Samuel Félix

Personal information
- Born: Samuel Félix Miranda 8 February 1977 Cubiri de la Loma, Sinaloa Municipality, Sinaloa, Mexico
- Died: 30 May 2006 (aged 29) Bakersfield, California, United States
- Height: 1.72 m (5 ft 7+1⁄2 in)
- Weight: 63 kg (139 lb)

Sport
- Country: Mexico
- Sport: Modern pentathlon
- Club: Edo

= Samuel Félix =

Mexican modern pentathlete

Samuel Félix Miranda (8 February 1977 – 30 May 2006) was a Mexican sportsman who competed in the Modern pentathlon at the 2000 Summer Olympics in Sydney.

==Biography==
Félix came from Sinaloa and first started competing at the age of 14. Two elder siblings were also pentathletes, most notably his brother Alberto Félix, a Mexican representative at 1992 Summer Olympics. His first international event came in 1994 and he went on to compete at Pan American and World Championships level, culminating in his only appearance at the Olympic Games.

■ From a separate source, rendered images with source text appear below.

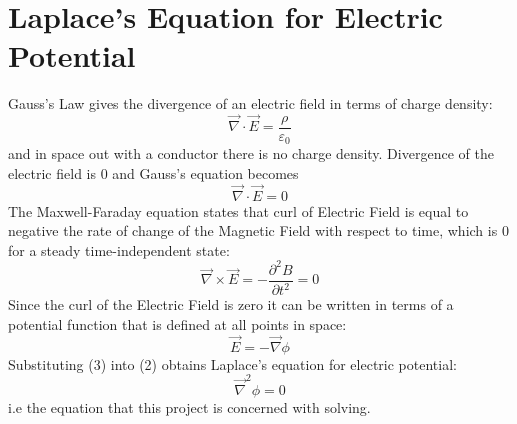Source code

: \documentclass{article}
\begin{document}
\section{Laplace's Equation for Electric Potential}
Gauss's Law gives the divergence of an electric field in terms of charge density: 
\begin{equation}
\vec{\nabla} \cdot \vec{E} = \frac{\rho}{\varepsilon_{0}}
\label{1}
\end{equation}
and in space out with a conductor there is no charge density.  Divergence of the electric field is 0 and Gauss's equation becomes
\begin{equation}
\vec{\nabla} \cdot \vec{E} =0
\label{2}
\end{equation}
The Maxwell-Faraday equation states that curl of Electric Field is equal to negative the rate of change of the Magnetic Field with respect to time, which is 0 for a steady time-independent state:
\begin{equation}
\vec{\nabla}\times\vec{E} = -\frac{\partial^2{B}}{\partial{t}^2} = 0
\label{3}
\end{equation}
Since the curl of the Electric Field is zero it can be written in terms of a potential function \phi\) that is defined at all points in space:
\begin{equation}
\vec{E} = -\vec{\nabla}\phi
\label{3}
\end{equation}
Substituting (3) into (2) obtains Laplace's equation for electric potential:
\begin{equation}
\vec{\nabla}^2\phi = 0
\label{5}
\end{equation}
i.e the equation that this project is concerned with solving.
\end{document}
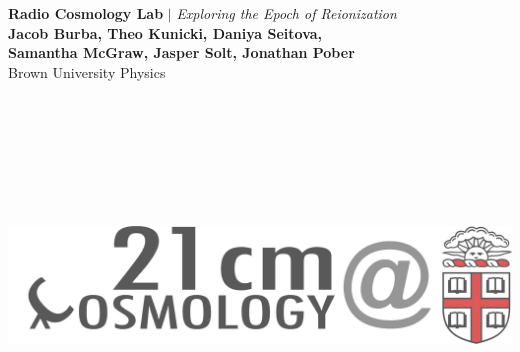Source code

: \documentclass[a0,landscape]{a0poster}
\begin{document}


\begin{minipage}[b]{0.45\textwidth}
\veryHuge \color{Brown} \textbf{Radio Cosmology Lab} \color{Black}\textbf{$|$} \color{Black}\LARGE\textit{Exploring the Epoch of Reionization}\\
\textbf{Jacob Burba, Theo Kunicki, Daniya Seitova, \\Samantha McGraw, Jasper Solt, Jonathan Pober}\\ %
\huge Brown University Physics\\ %
\end{minipage}
\hfill
\begin{minipage}[b]{0.45\textwidth}
\includegraphics[width=50cm, height=10cm]{radiologo_update.png} %
\end{minipage}
\vspace*{10pt}

\end{document}

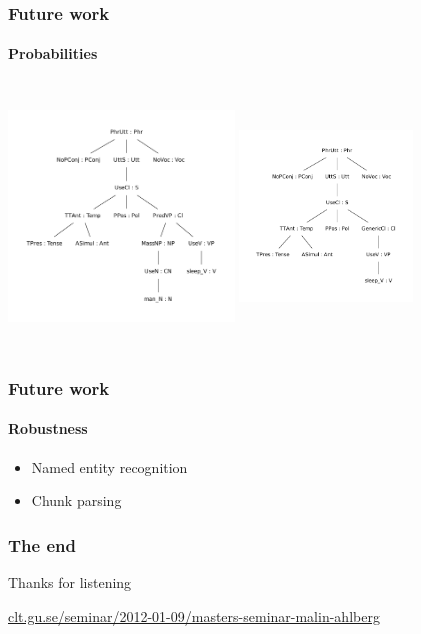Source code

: \documentclass[10pt]{beamer}
\renewcommand{\baselinestretch}{1.5}
\begin{document}
\begin{frame}
\renewcommand{\baselinestretch}{1.0}
\frametitle{Future work}
\framesubtitle{Probabilities} 
\includegraphics[width=170pt,height=200pt]{mana1.pdf}
\includegraphics[width=130pt,height=200pt]{mana.pdf}
\end{frame}


\begin{frame}
\frametitle{Future work}
\framesubtitle{Robustness} 
\begin{itemize}
\item Named entity recognition\\
\item Chunk parsing \\
\end{itemize}
\end{frame}


\begin{frame}
    \frametitle{The end}
\large\begin{center}Thanks for listening\end{center}
\small{\url{clt.gu.se/seminar/2012-01-09/masters-seminar-malin-ahlberg}}
\end{frame}
\end{document}
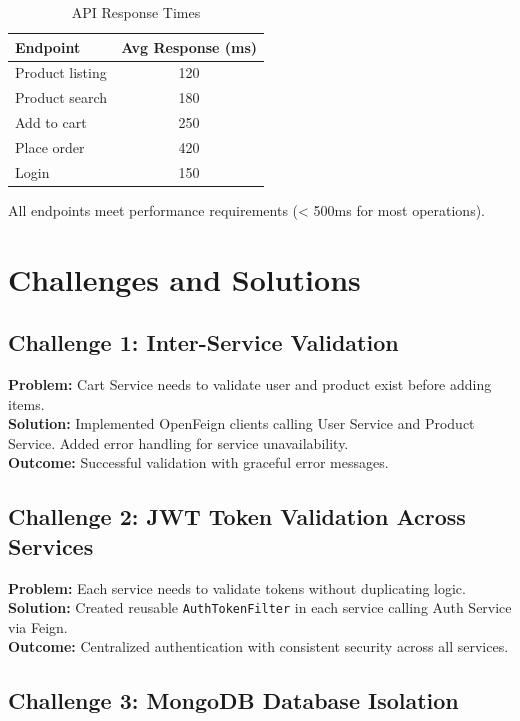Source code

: \begin{table}[h!]
\centering
\caption{API Response Times}
\begin{tabular}{|l|c|}
\hline
\textbf{Endpoint} & \textbf{Avg Response (ms)} \\
\hline
Product listing & 120 \\
Product search & 180 \\
Add to cart & 250 \\
Place order & 420 \\
Login & 150 \\
\hline
\end{tabular}
\end{table}

All endpoints meet performance requirements (< 500ms for most operations).

\section{Challenges and Solutions}

\subsection{Challenge 1: Inter-Service Validation}

\textbf{Problem:} Cart Service needs to validate user and product exist before adding items.\\
\textbf{Solution:} Implemented OpenFeign clients calling User Service and Product Service. Added error handling for service unavailability.\\
\textbf{Outcome:} Successful validation with graceful error messages.

\subsection{Challenge 2: JWT Token Validation Across Services}

\textbf{Problem:} Each service needs to validate tokens without duplicating logic.\\
\textbf{Solution:} Created reusable \texttt{AuthTokenFilter} in each service calling Auth Service via Feign.\\
\textbf{Outcome:} Centralized authentication with consistent security across all services.

\subsection{Challenge 3: MongoDB Database Isolation}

At the 2000 Summer Olympics, Félix was one of the 24 competitors that took part in the men's modern pentathlon. He finished in 11th position overall with 5165 points. His best performing discipline was the 3 km cross country run, in which he finished third with a time of 9:17.66.

===Murder===
Félix was shot following an altercation at his residence on Williams Street in Lamont, California on the night of 30 May 2006. According to the Kern County Sheriff's Department, he had been involved in an argument outside his apartment with a male described as being around 19 years old. During the confrontation, Félix was brandishing a large stick. Once the assailant pulled out a handgun, Félix ran into his apartment for protection and deadbolted the door, however the assailant was able to open the door enough to fire two shots inside. One of those shots hit Félix in the back. He died of his injuries an hour later at the Kern Medical Center in Bakersfield.